稲荷田和也氏(以下、稲荷田):プロダクトの話でいくと、最初はBtoC向けに作っていて、それがBtoBにも需要があるって気づかれて。かつ、それがパートナーアライアンス系だったり、従業員向けだったり、いろいろな用途があって。だけど本来はそれらって、それぞれにプロダクトがあっていいぐらい仕様が違ったりとか、あとは海外版とかも、またガラッと変わるんじゃないかなと思うんですけど。

(すべてに適用するようなかたちにするとなると)かなり大きな壁があるんじゃないかなと思っています。そこはどういうふうに乗り越えていらっしゃるんですか?

高田優哉氏(以下、高田):そこについては「そんなことないかな」っていうのが私が思っていることで。なぜかというと、人と組織の間の信頼とか、人と人の間の信頼っていうものを培う、育む。そしてそれが事業になんらかのかたちで貢献するようにする、お金にするっていう、そのプロセスは必ずしも「お客さま向けだから、従業員向けとはぜんぜん違う」というものでもないかなと思ったんですよね。

さらに言うと、「お客さま向け」と言っても、BtoCの企業、例えばベースフードさんのファンコミュニティと、(Communeは)SanSanさん(SanSan株式会社)でも活用いただいていますが、SanSanのユーザーコミュニティで、そこに関わっていらっしゃるSanSanユーザーの方、法人に所属している方が、それぞれ「同じユーザーコミュニティだから」「ファンコミュニティだから」って括りで(プロセスが)一緒かっていうと、たぶんそんなことないと思うんですよね。
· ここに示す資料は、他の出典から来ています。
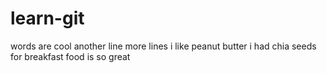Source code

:# learn-git
words are cool
another line
more lines
i like peanut butter
i had chia seeds for breakfast
food is so great
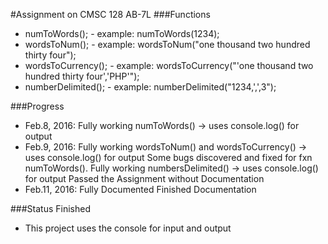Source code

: #Assignment on CMSC 128 AB-7L
###Functions
* numToWords(); - example: numToWords(1234);
* wordsToNum(); - example: wordsToNum("one thousand two hundred thirty four");
* wordsToCurrency(); - example: wordsToCurrency("'one thousand two hundred thirty four','PHP'");
* numberDelimited(); - example: numberDelimited("1234,',',3");

###Progress 
* Feb.8, 2016: 	Fully working numToWords() -> uses console.log() for output
* Feb.9, 2016: 	Fully working wordsToNum() and wordsToCurrency() -> uses console.log() for output
		Some bugs discovered and fixed for fxn numToWords().
		Fully working numbersDelimited() -> uses console.log() for output
		Passed the Assignment without Documentation
* Feb.11, 2016:	Fully Documented
		Finished Documentation

###Status
	Finished
	

* This project uses the console for input and output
他にご支援しているところでいうと、場合によってはSanSanのコミュニティが、例えばトリドールホールディングスさん(株式会社トリドールホールディングス)の「丸亀製麵の従業員の方のコミュニティのほうにちょっと近いところがあるかもしれない」みたいに、あまりパキッと分けられないんじゃないかなというふうに、(コミュニティユーザーは)あくまで個人なので思っていて。今は分けるということよりも、1個の場所であることによるメリットのほうが大きいなと考えてます。

データが共通化されていることのメリット

高田:特に創業当初はというか、拡販し始めた当初は仮説でしかなかったんですけど、直近はデータが見えるようになってきているので、「こうなったらうまくいく」とか「こうなったら微妙だな」とか、このぐらい信頼度が上がるとそのあとの行動変容、例えばもう1個買っていただけるようになる、LTVが上がるみたいな。顧客コミュニティでいうとそうなります(そういう貢献行動がうまれています)。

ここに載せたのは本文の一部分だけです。